A cette fin, il appartient au notaire de se faire remettre tout document utile à l’accomplissement de sa mission, notamment les comptes de l’indivision, d’examiner les sommes éventuellement dépensées pour le compte de celle-ci ou perçues pour son compte au titre des loyers, de déterminer, le cas échéant, les pertes ou avantages financiers résultant de l’occupation gratuite de certains biens dépendant de l’indivision et, par suite, les sommes susceptibles de revenir à chacun des copartageants.
En effet, chaque indivisaire peut être créancier de la masse au titre d’impenses qu’il a faites, de frais divers qu’il a acquittés, de la rémunération de sa gestion ou de ses travaux personnels comme débiteur de cette masse au titre d’une indemnité d’occupation, des pertes ou détériorations qu’un bien indivis aurait subi par sa faute, de la perception de fonds indivis qu’il n’aurait pas remis à l’indivision ou prélevés dans la caisse de celle-ci ou encore d’une avance en capital.
Si un désaccord subsiste après soumission de son projet d’état liquidatif, le notaire établira un procès-verbal reprenant les dires respectifs des parties, qu’il transmettra accompagné de son projet d’état liquidatif au juge commis lequel fera rapport au tribunal des points de désaccord subsistants, le cas échéant, après une tentative de conciliation devant le juge commis.
Le notaire commis peut en application de l’article 1365 alinéa 3 du code de procédure civile, si la valeur ou la consistance des biens le justifie, s’adjoindre un expert, choisi d’un commun accord entre les parties ou, à défaut, désigné par le juge commis.
Aux termes de l’article R. 444-61 du code de commerce, le notaire doit être, préalablement à la signature de l’acte, intégralement provisionné du montant de ses émoluments, des frais et des débours et à défaut, il ne peut commencer sa mission.
2. Sur la demande d’attribution préférentielle de M. [E] [G]
M. [E] [G] rappelle que le bien immobilier sis à [Localité 11] (Seine-Saint-Denis) [Adresse 2] lui sert effectivement d’habitation.
Mme [I] [H] s’oppose à l’attribution préférentielle sollicitée par le défendeur et soutient qu’il est peu probable que ce dernier dispose de la surface financière pour racheter sa quote-part indivise. Elle souhaite procéder à la vente du bien immobilier indivis, au besoin par voie judiciaire.
Sur ce,
L’attribution préférentielle revient à soustraire un bien aux règles ordinaires du partage pour l’attribuer à l’un des membres du couple, à charge pour lui de verser éventuellement une soulte.
Le domaine de l’attribution préférentielle, défini par les articles 831 et suivants du code civil, demeure strictement délimité, en ce qu’elle ne peut porter que sur les seuls biens déterminés par la loi.

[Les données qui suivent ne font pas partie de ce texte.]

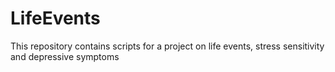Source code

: # LifeEvents
This repository contains scripts for a project on life events, stress sensitivity and depressive symptoms
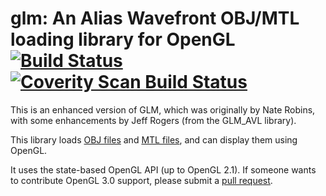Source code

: glm: An Alias Wavefront OBJ/MTL loading library for OpenGL [![Build Status](https://api.travis-ci.org/devernay/glm.png?branch=master)](https://travis-ci.org/devernay/glm) [![Coverity Scan Build Status](https://scan.coverity.com/projects/2943/badge.svg)](https://scan.coverity.com/projects/2943 "Coverity Badge")
===

This is an enhanced version of GLM, which was originally by Nate Robins, with some enhancements by Jeff Rogers (from the GLM_AVL library).

This library loads [OBJ files](http://paulbourke.net/dataformats/obj/) and [MTL files](http://paulbourke.net/dataformats/mtl/), and can display them using OpenGL.

It uses the state-based OpenGL API (up to OpenGL 2.1). If someone wants to contribute OpenGL 3.0 support, please submit a [pull request](https://github.com/devernay/glm/pulls).
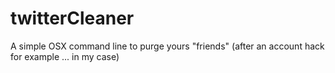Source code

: twitterCleaner
==============

A simple OSX command line to purge yours "friends" (after an account hack for example ... in my case)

L’attribution préférentielle est prévue tant pour les époux mariés sous le régime de la communauté (C. civ., art. 1476) que pour les époux mariés sous le régime de la séparation de biens (C. civ., art. 1542). Mais elle n’est jamais de droit en cas de divorce.
En application des articles 1476 et 831-2 du code civil le conjoint divorcé peut demander l’attribution préférentielle du local servant effectivement à son habitation et dont il est propriétaire indivis. La condition de résidence doit s’apprécier, non seulement à la date effective de la dissolution du régime matrimonial, mais également à la date à laquelle le juge statue.
L’indivision peut avoir pris naissance antérieurement au mariage.
L’attribution préférentielle étant prévue par la loi, elle ne peut être assortie d’une cause de déchéance non prévue par la loi.
En application de l’article 832-3 du code civil, à défaut d’accord amiable, la demande d’attribution préférentielle est portée devant le tribunal qui se prononce en fonction des intérêts en présence.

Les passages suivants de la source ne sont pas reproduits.